Although the “New Winchester Academy” has not yet secured a site, it has registered an interest in the new primary earmarked for the controversial giant housing estate at Barton Farm.

If the Department for Education gives the go-ahead, it could run the two-form primary instead of the county council as planned.

Either way, the new primary will be built with money from developer Cala Homes as a condition of planning consent for 2,000 new homes on the greenfield site.

Building work on the new school will start when the first 50 homes are built at the start of 2014.

Winchester and Chandler’s Ford MP Steve Brine welcomed the move, saying: “The free school application is right to focus on Barton Farm because that’s where we need a new primary school.”

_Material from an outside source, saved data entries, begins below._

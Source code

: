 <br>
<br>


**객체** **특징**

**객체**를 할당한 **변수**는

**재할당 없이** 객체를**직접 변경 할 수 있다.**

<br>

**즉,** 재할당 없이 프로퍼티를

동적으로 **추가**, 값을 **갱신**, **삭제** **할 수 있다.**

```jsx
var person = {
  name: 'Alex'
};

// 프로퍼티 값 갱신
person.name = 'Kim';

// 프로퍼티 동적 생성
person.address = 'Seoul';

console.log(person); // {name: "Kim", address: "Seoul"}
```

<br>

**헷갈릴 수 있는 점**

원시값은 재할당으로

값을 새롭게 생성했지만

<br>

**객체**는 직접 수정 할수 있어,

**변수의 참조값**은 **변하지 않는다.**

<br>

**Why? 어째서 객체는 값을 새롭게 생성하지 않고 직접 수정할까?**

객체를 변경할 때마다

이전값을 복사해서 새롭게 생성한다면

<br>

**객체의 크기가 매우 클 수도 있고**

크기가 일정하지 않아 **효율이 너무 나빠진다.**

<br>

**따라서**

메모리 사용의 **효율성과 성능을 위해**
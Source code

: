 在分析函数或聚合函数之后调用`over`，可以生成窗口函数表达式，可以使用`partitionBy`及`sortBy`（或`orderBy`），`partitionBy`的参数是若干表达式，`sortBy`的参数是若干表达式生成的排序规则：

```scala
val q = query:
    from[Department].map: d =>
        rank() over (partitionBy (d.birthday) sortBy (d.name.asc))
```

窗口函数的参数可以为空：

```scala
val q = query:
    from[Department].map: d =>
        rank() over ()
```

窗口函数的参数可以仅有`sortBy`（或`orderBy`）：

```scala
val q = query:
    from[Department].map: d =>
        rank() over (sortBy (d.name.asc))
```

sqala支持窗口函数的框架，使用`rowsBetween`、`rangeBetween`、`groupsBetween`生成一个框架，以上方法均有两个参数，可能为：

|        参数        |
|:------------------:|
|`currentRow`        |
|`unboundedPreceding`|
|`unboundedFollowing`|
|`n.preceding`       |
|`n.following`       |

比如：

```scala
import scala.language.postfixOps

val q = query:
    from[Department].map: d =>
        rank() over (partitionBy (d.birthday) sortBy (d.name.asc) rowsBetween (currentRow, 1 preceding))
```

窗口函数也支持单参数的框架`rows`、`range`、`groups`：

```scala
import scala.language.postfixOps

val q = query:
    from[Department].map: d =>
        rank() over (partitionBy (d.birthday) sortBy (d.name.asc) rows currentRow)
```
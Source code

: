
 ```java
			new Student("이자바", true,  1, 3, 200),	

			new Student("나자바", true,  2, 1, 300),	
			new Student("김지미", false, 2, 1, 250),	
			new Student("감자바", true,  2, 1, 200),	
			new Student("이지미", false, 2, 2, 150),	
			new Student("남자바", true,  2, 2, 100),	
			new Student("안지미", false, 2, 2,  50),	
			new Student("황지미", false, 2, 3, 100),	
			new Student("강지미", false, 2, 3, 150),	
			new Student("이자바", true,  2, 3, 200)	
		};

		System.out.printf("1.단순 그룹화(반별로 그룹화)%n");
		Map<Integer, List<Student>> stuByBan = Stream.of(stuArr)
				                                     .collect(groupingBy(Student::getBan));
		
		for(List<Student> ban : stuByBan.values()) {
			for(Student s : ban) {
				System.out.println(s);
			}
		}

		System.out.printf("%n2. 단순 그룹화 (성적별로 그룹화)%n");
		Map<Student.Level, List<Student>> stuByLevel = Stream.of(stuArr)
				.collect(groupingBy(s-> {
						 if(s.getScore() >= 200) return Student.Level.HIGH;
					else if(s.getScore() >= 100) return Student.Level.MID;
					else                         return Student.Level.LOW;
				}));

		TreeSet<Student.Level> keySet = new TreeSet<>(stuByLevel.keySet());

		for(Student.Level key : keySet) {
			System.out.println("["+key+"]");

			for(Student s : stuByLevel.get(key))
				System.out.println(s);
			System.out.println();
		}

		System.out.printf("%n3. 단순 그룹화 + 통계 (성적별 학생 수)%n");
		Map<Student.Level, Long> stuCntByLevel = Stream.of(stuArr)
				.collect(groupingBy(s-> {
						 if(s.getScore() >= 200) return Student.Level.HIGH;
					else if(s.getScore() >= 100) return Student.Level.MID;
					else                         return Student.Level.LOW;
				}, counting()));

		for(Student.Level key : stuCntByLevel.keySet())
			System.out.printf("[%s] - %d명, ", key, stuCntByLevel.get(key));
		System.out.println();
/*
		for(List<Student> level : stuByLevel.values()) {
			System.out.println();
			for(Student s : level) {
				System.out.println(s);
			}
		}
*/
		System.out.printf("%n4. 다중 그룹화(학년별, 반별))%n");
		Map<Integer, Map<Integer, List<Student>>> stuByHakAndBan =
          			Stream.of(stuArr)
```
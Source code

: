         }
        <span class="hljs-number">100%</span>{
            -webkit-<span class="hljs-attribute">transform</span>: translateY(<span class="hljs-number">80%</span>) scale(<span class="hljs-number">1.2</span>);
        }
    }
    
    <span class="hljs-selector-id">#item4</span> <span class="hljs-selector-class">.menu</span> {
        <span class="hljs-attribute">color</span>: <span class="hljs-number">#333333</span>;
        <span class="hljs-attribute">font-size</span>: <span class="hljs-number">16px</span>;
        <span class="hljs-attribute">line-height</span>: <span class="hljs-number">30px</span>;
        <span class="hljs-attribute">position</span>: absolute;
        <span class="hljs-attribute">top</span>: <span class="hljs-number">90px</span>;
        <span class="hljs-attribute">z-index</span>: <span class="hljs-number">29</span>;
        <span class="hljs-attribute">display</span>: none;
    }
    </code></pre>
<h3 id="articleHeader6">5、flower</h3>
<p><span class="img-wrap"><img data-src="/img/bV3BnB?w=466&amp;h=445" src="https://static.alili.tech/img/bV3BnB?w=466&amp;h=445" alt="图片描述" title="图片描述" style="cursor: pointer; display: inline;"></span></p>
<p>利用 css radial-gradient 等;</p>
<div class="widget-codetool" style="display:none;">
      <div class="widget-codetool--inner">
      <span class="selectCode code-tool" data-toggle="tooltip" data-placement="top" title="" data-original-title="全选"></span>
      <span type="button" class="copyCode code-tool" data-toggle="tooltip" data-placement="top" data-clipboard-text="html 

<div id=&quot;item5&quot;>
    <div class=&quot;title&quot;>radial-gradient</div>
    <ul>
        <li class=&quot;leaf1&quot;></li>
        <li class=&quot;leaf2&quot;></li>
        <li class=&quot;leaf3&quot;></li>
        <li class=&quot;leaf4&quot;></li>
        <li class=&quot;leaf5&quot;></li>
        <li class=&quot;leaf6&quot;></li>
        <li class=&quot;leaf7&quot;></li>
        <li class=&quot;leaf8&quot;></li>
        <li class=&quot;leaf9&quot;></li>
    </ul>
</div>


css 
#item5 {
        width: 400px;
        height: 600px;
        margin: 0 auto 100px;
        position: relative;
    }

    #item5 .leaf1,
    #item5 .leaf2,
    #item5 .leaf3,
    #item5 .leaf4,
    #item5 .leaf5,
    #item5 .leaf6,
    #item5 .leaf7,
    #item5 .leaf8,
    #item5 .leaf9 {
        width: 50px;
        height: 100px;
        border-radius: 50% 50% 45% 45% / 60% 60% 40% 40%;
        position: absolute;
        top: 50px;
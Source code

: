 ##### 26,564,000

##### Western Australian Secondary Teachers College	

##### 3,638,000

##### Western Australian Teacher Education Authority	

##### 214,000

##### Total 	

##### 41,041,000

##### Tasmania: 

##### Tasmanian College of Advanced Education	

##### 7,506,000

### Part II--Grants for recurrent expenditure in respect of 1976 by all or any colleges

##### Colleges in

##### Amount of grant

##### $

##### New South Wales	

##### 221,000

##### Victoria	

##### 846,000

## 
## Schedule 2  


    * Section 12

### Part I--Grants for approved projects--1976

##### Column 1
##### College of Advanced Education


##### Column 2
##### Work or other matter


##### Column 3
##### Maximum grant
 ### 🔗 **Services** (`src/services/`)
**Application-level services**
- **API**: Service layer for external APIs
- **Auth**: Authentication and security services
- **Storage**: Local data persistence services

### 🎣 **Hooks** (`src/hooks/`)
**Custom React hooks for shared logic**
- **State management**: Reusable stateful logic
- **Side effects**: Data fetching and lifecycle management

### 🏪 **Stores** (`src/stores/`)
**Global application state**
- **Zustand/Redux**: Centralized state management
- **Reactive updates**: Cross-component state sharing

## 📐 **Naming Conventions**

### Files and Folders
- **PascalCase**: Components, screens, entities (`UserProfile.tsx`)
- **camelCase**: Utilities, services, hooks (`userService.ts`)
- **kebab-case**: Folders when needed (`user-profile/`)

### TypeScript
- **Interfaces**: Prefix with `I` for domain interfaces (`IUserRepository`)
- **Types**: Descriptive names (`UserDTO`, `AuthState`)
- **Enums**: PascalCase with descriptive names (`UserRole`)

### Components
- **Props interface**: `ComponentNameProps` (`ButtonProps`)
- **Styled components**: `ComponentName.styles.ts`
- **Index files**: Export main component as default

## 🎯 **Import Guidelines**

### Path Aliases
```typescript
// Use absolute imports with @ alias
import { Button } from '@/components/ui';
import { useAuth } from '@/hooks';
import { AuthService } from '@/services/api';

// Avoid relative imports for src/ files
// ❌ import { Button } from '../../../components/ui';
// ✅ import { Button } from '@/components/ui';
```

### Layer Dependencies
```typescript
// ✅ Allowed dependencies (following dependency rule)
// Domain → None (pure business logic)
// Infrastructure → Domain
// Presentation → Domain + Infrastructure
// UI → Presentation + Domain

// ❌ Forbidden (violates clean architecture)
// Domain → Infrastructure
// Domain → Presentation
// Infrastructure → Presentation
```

As a free school, Winchester Academy would be state-funded but not under local authority control.

This means it can decide its own curriculum, length of school day and admission criteria.

The Winchester free school plans to have a compulsory extended school day that runs from 8.30am to 4.30pm to provide extra-curricular activities for all pupils, including languages, sport, drama, music and dance at no cost to parents.

However the free school would follow Hampshire County Council’s admission policy which is based on geographical catchment areas with those living closest to the school gate having priority for places.

Bournemouth-based Laura Dickson, an education consultant and former headteacher, is project coordinator for setting up the new free school.

She said: “We don’t want to step on the toes of any other schools and would to work alongside and in partnership with them.”

Organisers have to show evidence of parental demand to win Government funding. Hampshire County Council has just approved plans to provide hundreds of new school places in the city at a cost of £10m.

Its plans include making The Westgate, Winchester into an all-through school catering from ages four to 16.